— ENTRIES PROVIDED —
########

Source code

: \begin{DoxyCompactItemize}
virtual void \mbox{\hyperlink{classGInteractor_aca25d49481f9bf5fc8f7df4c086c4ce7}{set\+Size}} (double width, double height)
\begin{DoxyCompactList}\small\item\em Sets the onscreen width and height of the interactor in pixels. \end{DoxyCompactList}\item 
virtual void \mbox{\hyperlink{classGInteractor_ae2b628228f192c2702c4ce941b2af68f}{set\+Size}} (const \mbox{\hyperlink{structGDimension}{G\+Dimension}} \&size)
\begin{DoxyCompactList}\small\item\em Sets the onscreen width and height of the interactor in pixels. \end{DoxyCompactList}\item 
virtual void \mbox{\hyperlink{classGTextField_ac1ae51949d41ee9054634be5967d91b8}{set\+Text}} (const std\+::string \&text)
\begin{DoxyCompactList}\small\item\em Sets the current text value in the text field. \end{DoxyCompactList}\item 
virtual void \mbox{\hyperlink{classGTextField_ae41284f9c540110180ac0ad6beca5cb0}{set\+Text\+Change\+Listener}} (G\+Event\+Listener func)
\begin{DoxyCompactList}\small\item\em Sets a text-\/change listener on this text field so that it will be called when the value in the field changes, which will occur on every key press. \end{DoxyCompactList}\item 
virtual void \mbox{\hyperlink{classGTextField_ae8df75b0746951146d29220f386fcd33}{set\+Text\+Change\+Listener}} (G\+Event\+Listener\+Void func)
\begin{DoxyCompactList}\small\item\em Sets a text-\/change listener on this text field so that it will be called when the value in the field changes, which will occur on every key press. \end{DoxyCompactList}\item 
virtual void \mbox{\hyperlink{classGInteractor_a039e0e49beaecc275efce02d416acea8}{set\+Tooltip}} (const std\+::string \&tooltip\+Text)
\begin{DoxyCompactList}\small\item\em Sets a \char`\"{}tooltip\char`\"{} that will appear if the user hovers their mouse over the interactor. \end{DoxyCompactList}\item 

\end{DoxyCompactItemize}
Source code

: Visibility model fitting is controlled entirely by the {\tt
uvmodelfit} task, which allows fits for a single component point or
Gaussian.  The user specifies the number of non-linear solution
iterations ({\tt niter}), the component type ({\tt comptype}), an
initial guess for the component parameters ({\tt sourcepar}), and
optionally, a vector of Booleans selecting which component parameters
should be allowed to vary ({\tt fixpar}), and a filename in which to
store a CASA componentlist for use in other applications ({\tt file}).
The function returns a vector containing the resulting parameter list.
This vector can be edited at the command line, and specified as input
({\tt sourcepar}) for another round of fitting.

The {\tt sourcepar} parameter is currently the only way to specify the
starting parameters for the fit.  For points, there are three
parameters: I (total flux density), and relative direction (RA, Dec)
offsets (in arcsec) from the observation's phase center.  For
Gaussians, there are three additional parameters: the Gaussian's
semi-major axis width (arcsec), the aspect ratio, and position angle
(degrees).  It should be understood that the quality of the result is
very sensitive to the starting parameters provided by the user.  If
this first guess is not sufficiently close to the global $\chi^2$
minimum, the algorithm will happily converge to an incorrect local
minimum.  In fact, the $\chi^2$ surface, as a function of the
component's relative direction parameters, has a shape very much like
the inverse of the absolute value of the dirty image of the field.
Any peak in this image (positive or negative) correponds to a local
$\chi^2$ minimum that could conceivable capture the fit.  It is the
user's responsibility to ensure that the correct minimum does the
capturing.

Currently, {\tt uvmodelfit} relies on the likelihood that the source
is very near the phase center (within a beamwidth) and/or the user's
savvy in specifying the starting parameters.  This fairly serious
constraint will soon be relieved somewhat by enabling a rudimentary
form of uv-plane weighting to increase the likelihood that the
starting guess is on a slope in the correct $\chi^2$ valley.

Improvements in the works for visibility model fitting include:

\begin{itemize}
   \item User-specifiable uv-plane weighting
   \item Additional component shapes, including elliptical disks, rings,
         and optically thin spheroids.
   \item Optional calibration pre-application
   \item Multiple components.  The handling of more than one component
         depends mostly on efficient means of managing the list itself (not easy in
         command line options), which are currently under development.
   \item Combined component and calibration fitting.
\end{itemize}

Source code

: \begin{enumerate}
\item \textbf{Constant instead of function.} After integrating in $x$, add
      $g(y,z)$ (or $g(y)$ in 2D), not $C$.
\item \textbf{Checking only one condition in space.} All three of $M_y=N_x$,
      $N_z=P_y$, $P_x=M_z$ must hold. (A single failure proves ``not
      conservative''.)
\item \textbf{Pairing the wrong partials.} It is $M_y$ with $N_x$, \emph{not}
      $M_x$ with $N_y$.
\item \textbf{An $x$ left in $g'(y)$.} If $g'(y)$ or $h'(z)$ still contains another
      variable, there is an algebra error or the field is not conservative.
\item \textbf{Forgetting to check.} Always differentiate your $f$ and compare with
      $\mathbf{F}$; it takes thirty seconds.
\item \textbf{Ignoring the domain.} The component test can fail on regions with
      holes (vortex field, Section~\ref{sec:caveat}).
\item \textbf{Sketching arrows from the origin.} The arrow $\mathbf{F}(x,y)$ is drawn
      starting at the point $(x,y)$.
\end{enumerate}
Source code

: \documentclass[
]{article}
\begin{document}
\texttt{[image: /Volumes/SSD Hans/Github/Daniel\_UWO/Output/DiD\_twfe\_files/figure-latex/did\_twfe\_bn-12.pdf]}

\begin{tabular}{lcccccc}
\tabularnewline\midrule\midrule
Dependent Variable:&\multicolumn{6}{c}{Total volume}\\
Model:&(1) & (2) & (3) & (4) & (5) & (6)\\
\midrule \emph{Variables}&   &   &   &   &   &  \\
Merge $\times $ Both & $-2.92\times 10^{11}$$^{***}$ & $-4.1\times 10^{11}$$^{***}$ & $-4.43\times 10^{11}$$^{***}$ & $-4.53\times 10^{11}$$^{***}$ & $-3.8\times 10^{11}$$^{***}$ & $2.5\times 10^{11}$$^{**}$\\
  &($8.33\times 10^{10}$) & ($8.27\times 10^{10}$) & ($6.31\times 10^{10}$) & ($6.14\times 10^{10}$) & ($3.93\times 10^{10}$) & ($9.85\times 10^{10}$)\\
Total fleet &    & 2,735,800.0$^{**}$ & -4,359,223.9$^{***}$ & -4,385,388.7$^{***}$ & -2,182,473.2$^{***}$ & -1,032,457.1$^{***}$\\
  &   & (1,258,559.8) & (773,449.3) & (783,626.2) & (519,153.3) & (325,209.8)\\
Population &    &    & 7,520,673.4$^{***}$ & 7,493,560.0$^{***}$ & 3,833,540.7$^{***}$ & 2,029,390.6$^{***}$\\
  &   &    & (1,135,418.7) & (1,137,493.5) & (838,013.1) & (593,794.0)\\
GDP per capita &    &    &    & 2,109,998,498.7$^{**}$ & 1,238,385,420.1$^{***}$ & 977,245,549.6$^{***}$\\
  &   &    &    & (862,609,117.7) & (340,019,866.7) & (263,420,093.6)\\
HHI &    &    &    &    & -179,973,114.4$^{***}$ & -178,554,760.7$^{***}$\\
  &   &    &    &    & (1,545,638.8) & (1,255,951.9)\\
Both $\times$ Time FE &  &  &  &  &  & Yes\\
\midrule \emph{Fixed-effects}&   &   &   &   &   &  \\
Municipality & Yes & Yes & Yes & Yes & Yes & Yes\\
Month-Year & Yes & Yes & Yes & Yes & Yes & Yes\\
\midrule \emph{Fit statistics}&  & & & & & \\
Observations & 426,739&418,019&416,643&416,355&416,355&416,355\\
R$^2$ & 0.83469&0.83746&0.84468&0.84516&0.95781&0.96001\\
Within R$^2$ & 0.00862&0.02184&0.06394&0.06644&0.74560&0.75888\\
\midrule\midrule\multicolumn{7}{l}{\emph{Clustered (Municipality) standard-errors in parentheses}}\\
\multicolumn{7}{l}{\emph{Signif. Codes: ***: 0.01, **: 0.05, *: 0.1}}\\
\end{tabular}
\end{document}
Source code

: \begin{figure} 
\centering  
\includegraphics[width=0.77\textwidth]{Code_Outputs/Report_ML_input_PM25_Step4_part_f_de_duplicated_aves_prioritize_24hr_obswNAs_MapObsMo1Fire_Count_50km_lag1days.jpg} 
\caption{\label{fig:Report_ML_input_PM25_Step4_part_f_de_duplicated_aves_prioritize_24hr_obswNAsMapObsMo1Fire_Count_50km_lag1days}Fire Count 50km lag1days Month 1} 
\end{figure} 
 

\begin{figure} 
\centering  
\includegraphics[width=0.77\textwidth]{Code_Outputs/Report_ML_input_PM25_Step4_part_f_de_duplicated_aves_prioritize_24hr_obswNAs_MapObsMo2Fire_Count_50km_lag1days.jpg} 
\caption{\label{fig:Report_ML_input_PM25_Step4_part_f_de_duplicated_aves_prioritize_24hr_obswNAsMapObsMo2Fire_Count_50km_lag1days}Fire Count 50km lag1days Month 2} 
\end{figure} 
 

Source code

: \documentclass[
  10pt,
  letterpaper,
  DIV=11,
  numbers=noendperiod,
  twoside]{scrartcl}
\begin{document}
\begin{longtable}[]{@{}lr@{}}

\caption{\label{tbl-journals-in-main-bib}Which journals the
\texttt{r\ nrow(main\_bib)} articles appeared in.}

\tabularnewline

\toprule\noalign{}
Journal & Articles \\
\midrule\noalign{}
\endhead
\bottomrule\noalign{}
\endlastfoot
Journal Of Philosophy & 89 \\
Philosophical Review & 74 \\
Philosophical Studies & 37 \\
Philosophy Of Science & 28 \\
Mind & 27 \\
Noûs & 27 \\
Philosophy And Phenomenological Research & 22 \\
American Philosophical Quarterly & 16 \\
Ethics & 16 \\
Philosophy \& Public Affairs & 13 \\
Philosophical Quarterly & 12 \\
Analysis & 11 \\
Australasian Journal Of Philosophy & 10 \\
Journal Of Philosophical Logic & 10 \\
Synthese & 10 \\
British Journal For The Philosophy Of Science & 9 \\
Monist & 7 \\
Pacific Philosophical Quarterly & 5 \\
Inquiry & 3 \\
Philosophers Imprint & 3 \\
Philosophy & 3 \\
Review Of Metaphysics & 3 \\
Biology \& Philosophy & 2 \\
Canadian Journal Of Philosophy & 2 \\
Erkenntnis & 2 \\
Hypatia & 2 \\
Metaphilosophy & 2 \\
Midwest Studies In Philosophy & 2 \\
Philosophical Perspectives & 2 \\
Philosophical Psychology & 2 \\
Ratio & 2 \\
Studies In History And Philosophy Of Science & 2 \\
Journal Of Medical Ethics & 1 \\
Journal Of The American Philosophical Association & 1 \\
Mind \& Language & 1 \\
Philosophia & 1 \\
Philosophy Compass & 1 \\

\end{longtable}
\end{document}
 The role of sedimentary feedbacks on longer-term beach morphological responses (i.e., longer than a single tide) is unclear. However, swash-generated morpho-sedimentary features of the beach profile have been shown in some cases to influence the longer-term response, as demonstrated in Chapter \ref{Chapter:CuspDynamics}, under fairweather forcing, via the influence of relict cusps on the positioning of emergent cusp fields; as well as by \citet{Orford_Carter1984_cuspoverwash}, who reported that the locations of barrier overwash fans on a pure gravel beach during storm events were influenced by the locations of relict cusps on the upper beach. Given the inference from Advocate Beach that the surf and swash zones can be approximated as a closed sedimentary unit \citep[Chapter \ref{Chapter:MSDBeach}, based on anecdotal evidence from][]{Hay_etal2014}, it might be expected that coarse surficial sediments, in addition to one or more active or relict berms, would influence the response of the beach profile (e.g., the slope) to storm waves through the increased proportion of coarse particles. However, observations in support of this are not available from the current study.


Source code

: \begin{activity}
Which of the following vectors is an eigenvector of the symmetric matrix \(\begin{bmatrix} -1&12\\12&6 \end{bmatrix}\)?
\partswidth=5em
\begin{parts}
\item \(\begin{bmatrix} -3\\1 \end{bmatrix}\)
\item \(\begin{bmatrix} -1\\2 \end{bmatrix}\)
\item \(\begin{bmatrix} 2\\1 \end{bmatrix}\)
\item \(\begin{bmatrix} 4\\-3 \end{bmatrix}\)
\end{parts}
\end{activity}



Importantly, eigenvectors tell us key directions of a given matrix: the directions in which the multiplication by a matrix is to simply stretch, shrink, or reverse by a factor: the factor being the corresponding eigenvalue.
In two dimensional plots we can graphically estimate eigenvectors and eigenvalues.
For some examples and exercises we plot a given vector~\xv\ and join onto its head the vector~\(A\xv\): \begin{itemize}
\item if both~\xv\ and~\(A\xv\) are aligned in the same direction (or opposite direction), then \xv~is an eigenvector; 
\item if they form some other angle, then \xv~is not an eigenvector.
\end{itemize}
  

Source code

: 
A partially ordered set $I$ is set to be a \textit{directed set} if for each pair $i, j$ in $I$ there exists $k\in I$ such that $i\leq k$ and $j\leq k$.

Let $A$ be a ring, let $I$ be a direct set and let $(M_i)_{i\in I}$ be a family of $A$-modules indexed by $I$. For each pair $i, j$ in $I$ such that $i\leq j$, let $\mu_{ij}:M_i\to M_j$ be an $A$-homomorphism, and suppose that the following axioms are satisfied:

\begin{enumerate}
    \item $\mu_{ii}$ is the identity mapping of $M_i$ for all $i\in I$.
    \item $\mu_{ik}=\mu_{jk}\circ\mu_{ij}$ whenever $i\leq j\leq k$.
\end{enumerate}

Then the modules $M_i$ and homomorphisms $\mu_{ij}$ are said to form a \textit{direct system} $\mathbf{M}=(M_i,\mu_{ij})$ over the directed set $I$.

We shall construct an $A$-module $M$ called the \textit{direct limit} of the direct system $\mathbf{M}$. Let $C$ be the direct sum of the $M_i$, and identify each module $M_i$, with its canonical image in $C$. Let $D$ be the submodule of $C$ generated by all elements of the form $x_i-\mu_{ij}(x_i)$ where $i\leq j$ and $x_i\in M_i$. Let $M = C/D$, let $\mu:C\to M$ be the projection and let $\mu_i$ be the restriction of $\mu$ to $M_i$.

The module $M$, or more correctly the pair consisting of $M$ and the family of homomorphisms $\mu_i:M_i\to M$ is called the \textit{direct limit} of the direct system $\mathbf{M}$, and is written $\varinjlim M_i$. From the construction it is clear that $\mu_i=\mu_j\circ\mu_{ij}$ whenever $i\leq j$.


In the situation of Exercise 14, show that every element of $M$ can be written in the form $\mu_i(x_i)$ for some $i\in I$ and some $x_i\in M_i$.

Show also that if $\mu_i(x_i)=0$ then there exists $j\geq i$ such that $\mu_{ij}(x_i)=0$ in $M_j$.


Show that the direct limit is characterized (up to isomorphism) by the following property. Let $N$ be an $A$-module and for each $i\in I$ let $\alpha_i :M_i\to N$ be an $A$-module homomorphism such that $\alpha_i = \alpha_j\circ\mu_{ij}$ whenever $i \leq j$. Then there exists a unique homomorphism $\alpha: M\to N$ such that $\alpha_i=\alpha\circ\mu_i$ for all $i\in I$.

########

— ASSIGNMENT —
Every line that includes "tabularnewline" must be copied from the material above.

— ANSWER FOR THIS EXERCISE —
\tabularnewline\midrule\midrule
\tabularnewline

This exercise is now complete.